Upper and Lower Mill Ponds. Unless you know someone with a house on dreamy little Lower Mill Pond in Brewster like we do, you’re probably out of luck. But if you manage to get in, it’s perfect for cross-pond laps or lounging on one of the huge boulders at its edge. And take a look under the water — the herring spawn here. The attached Upper Mill Pond, though? It’s open to the public, with free parking in a dirt lot (called Punkland Parklands) just a short walk from the pond. If you’re willing, take a beautiful 20-minute hike from that same parking lot and reach the other side of Seymour Pond, mentioned above.


Big Cliff Pond. Nickerson State Park in Brewster is home to this glinting, king-size pond. Locals pay $8 to park; out-of-towners pay $15. But admission gets you access and easy parking at Big Cliff and three other delightful ponds. On windy days, the water gets choppy. A swim area is roped off, and a trail circumnavigates the pond.


Flax Pond. Like I said, Flax is a common name for the ponds around here. This one, also in Nickerson State Park, gets busy, but if you walk past the main beach and follow the signs to the boat rental area, you’ll discover a spacious and much-less-crowded spot to throw down a towel on a bed of soft pine needles. Expect perfect water temperatures, and for best results swim all the way across the pond to the campground on the other side. This is my favorite Cape Cod kettle pond — so far.


Long Pond. We biked along the Cape Cod Rail Trail to Yarmouth, then picked our way through suburban streets to this long, narrow pond ringed with houses. We jumped in at the Davis Road boat ramp but didn’t like the forest of tentacle-laden aquatic plants that tickled our toes. Another, larger beach is located near Saint Pius X Church off Station Avenue.

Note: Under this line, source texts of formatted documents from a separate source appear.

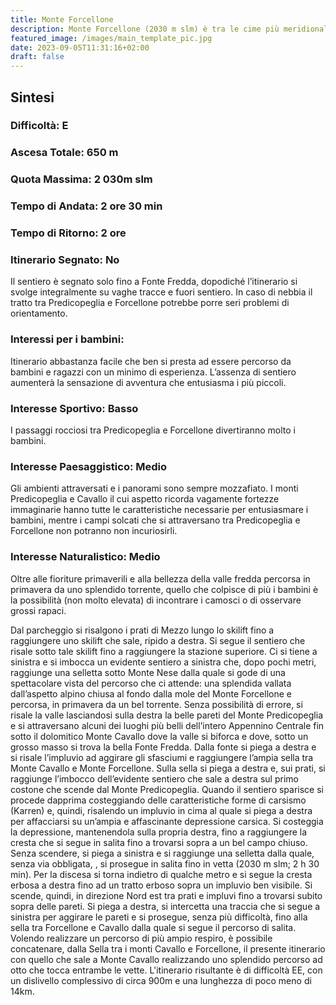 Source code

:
 ```yaml
---
title: Monte Forcellone
description: Monte Forcellone (2030 m slm) è tra le cime più meridionali del Parco Nazionale d’Abruzzo, Lazio e Molise. L’ascesa alla vetta partendo dai Prati di Mezzo rappresenta una facile escursione che permette di osservare splendidi esempi di glacialismo e di carsismo.
featured_image: /images/main_template_pic.jpg
date: 2023-09-05T11:31:16+02:00
draft: false
---
```



## Sintesi
### Difficoltà: E
### Ascesa Totale: 650 m
### Quota Massima: 2 030m slm
### Tempo di Andata: 2 ore 30 min
### Tempo di Ritorno: 2 ore
### Itinerario Segnato: No
Il sentiero è segnato solo fino a Fonte Fredda, dopodiché l’itinerario si svolge integralmente su vaghe tracce e fuori sentiero. In caso di nebbia il tratto tra Predicopeglia e Forcellone potrebbe porre seri problemi di orientamento.
### Interessi per i bambini:
 Itinerario abbastanza facile che ben si presta ad essere percorso da bambini e ragazzi con un minimo di esperienza. L’assenza di sentiero aumenterà la sensazione di avventura che entusiasma i più piccoli.
### Interesse Sportivo: Basso
I passaggi rocciosi tra Predicopeglia e Forcellone divertiranno molto i bambini.

### Interesse Paesaggistico: Medio
Gli ambienti attraversati e i panorami sono sempre mozzafiato. I monti Predicopeglia e Cavallo il cui aspetto ricorda vagamente fortezze immaginarie hanno tutte le caratteristiche necessarie per entusiasmare i bambini, mentre i campi solcati che si attraversano tra Predicopeglia e Forcellone non potranno non incuriosirli.

### Interesse Naturalistico: Medio
Oltre alle fioriture primaverili e alla bellezza della valle fredda percorsa in primavera da uno splendido torrente, quello che colpisce di più i bambini è la possibilità (non molto elevata) di incontrare i camosci o di osservare grossi rapaci.

Dal parcheggio si risalgono i prati di Mezzo lungo lo skilift fino a raggiungere uno skilift che sale, ripido a destra. Si segue il sentiero che risale sotto tale skilift fino a raggiungere la stazione superiore.
Ci si tiene a sinistra e si imbocca un evidente sentiero a sinistra che, dopo pochi metri, raggiunge una selletta sotto Monte Nese dalla quale si gode di una spettacolare vista del percorso che ci attende: una splendida vallata dall’aspetto alpino chiusa al fondo dalla mole del Monte Forcellone e percorsa, in primavera da un bel torrente.
Senza possibilità di errore, si risale la valle lasciandosi sulla destra la belle pareti del Monte Predicopeglia e si attraversano alcuni dei luoghi più belli dell’intero Appennino Centrale fin sotto il dolomitico Monte Cavallo dove la valle si biforca e dove, sotto un grosso masso si trova la bella Fonte Fredda.
Dalla fonte si piega a destra e si risale l’impluvio ad aggirare gli sfasciumi e raggiungere l’ampia sella tra Monte Cavallo e Monte Forcellone. 
Sulla sella si piega a destra e, sui prati, si raggiunge l’imbocco dell’evidente sentiero che sale a destra sul primo costone che scende dal Monte Predicopeglia.
Quando  il sentiero sparisce si procede dapprima costeggiando delle caratteristiche forme di carsismo (Karren) e, quindi, risalendo un impluvio in cima al quale si piega a destra per affacciarsi su un’ampia e affascinante depressione carsica. Si costeggia la depressione, mantenendola sulla propria destra, fino a raggiungere la cresta che si segue in salita fino a trovarsi sopra a un bel campo chiuso. Senza scendere, si piega a sinistra e si raggiunge una selletta dalla quale, senza via obbligata, , si prosegue in salita fino in vetta (2030 m slm; 2 h 30 min).
Per la discesa si torna indietro di qualche metro e si segue la cresta erbosa a destra fino ad un tratto erboso sopra un impluvio ben visibile. Si scende, quindi, in direzione Nord est tra prati e impluvi fino a trovarsi subito sopra delle pareti. Si piega a destra, si intercetta una traccia che si segue a sinistra per aggirare le pareti e si prosegue, senza più difficoltà, fino alla sella tra Forcellone e Cavallo dalla quale si segue il percorso di salita.
Volendo realizzare un percorso di più ampio respiro, è possibile concatenare, dalla Sella tra i monti Cavallo e Forcellone, il presente itinerario con quello che sale a Monte Cavallo realizzando uno splendido percorso ad otto che tocca entrambe le vette. L'itinerario risultante è di difficoltà EE, con un dislivello complessivo di circa 900m e una lunghezza di poco meno di 14km.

It’s popular with kayakers, too.


Flax Pond Recreation Area. We chalked up our third Flax Pond in Yarmouth. This charming, pint-size pond comes with a roped-off area for kids to swim, plus an anchored platform a few dozen yards offshore suitable for leaping. Toss your bag down on the amphitheater-style bench seats, but beware the summer camp crowd, which arrived in a whirlwind during our visit.